A Mental Health Expert Explains Why We’re Afraid to Go to Bars Alone

Getting a drink alone at the bar is often considered a taboo that raises plenty of internal questions. What will people think? How awkward will it be? What’s the proper etiquette for solo bar drinking? It’s enough to turn you off to the idea of hitting the bar by yourself before you even seriously consider it. We’d like to let you know that you’re not alone. We caught up with GinaMarie Guarino, a Licensed Mental Health Counselor (LMHC) at PsychPoint in New York, to learn why we fear going to the bar alone. And, more importantly, why we shouldn’t.

Why People Dislike Drinking Alone


Bars and drinking are seen as ways for people to socialize, and being alone directly challenges that.

“When you see someone and you’re alone at a bar, you might be thinking, ‘I hope no one thinks I’m a loser who doesn’t have friends,’” Guarino says. Several judgy scenarios can run through your head: Maybe they think you were stood up on a date. Maybe they think you’re just weird. “It can easily be misinterpreted,” Guarino says. “The prospects of that prevent people from going out alone.”

Feeling uncomfortable and judged only exacerbates the problem because the person who is alone changes their body language. Strangers see someone who is slouching and closed off, leading them to think that something is wrong rather than “this is a person comfortable with being alone.” These feelings vary with age. The younger you are, the more likely you are to be uncomfortable doing things outside of the social norm, Guarino says.

“As you get older and go through more life experiences, it becomes more acceptable,” Guarino says. “When you get more mature, you’re more comfortable with yourself … and you’re more understanding if someone is at a bar alone.”
Another reason people can be uncomfortable being alone is internal. A study from 2014 found that people had difficulty spending six to 15 minutes in a room by themselves. So much so that “many preferred to administer electric shocks to themselves instead of being left alone with their thoughts,” the study introduction reads.

These internal and external factors can go hand in hand. People who are more extroverted may not realize the comfort level of someone who is purposefully alone, leading to more questions and stigmatization.

Why You Shouldn’t Worry About Going to the Bar Alone


Don’t let your thoughts about what other people may be saying about you become irrational. People “tend to become anxious about what people are thinking—more so than they should for what people are actually thinking,” Guarino says.
“Remember that stigma and social norms aren’t always reflective of reality,” Guarino says. “People create social norms through their own experiences. Don’t take it to heart when somebody is holding that norm against you. Don’t let it discourage you because people are imperfect.”

Guarino believes there’s less stigma toward people alone at the bar than there was in the past. We’ve become more tolerant of people in general and more inclined to socializing in different ways. Part of that is because a portion of the population has become what Guarino calls a “nomadic society”—where people are less rooted and more open to working in new locations—even at the bar.

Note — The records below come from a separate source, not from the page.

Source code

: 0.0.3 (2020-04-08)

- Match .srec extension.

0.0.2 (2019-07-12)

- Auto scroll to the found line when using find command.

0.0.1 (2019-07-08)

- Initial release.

“In the past we didn’t move around as much and we had a strong community,” Guarino says. “Now things are more digitized and we move around a lot more, so [drinking alone at a bar] is going to become more regular and less stigmatized. Less unusual first in major cities, and eventually in smaller towns.”

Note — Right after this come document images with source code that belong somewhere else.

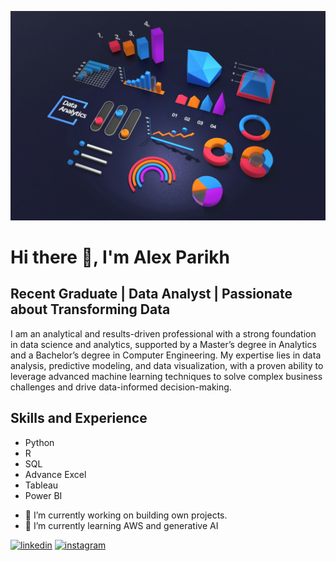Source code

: ![Recent Graduate | Data Analyst | Passionate about Transforming Data](https://github.com/AlexParikh/AlexParikh/blob/main/photo-1666875753105-c63a6f3bdc86.jpg)

# Hi there 👋, I'm Alex Parikh
## Recent Graduate | Data Analyst | Passionate about Transforming Data

I am an analytical and results-driven professional with a strong foundation in data science and analytics, supported by a Master’s degree in Analytics and a Bachelor’s degree in Computer Engineering. My expertise lies in data analysis, predictive modeling, and data visualization, with a proven ability to leverage advanced machine learning techniques to solve complex business challenges and drive data-informed decision-making.

## Skills and Experience
* Python
* R
* SQL
* Advance Excel
* Tableau
* Power BI


- 🔭 I’m currently working on building own projects. 
- 🌱 I’m currently learning AWS and generative AI 


[<img src='https://cdn.jsdelivr.net/npm/simple-icons@3.0.1/icons/linkedin.svg' alt='linkedin' height='40'>](https://www.linkedin.com/in/alex-parikh/)  [<img src='https://cdn.jsdelivr.net/npm/simple-icons@3.0.1/icons/instagram.svg' alt='instagram' height='40'>](https://www.instagram.com/alex_parikh/)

And it will continue to be less and less stigmatized the way things are going—especially if people start going out alone more.

“If we were able to be more comfortable with [spending time alone] and express that, that says I’m comfortable and secure with who I am,” Guarino says. “If we’re able to portray a relaxed state it will help reduce stigma.”

How to Drink Alone


Guarino suggests challenging yourself by going out alone, even if the thought makes you uncomfortable, and to follow these three guidelines:

1: “Get in touch with why you don’t want to (go alone). Once you get in touch with why, figure out if it’s a valid thing to be concerned about.”

2: “Practice. There are ways to practice opening up body language and being mindful about communicating without words.”

3: “Find some sort of focal point of confidence. Maybe you are at this bar on your own, but that’s not reflective of the stigma that being alone at the bar carries.”